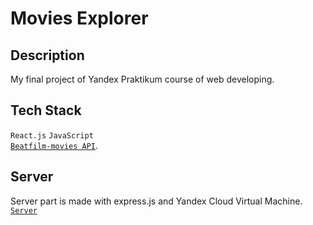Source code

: # Movies Explorer

## Description
My final project of Yandex Praktikum course of web developing.  

## Tech Stack
`React.js`
`JavaScript`  
[`Beatfilm-movies API`](https://api.nomoreparties.co/beatfilm-movies).  

## Server
Server part is made with express.js and Yandex Cloud Virtual Machine.  
[`Server`](https://github.com/maximka76667/movies-explorer-api)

-*-

Problem details:
Return every line shown above without changing a word, and skip the pictures.

Result of this task:
Source code

: # Movies Explorer

## Description
My final project of Yandex Praktikum course of web developing.  

## Tech Stack
`React.js`
`JavaScript`  
[`Beatfilm-movies API`](https://api.nomoreparties.co/beatfilm-movies).  

## Server
Server part is made with express.js and Yandex Cloud Virtual Machine.  
[`Server`](https://github.com/maximka76667/movies-explorer-api)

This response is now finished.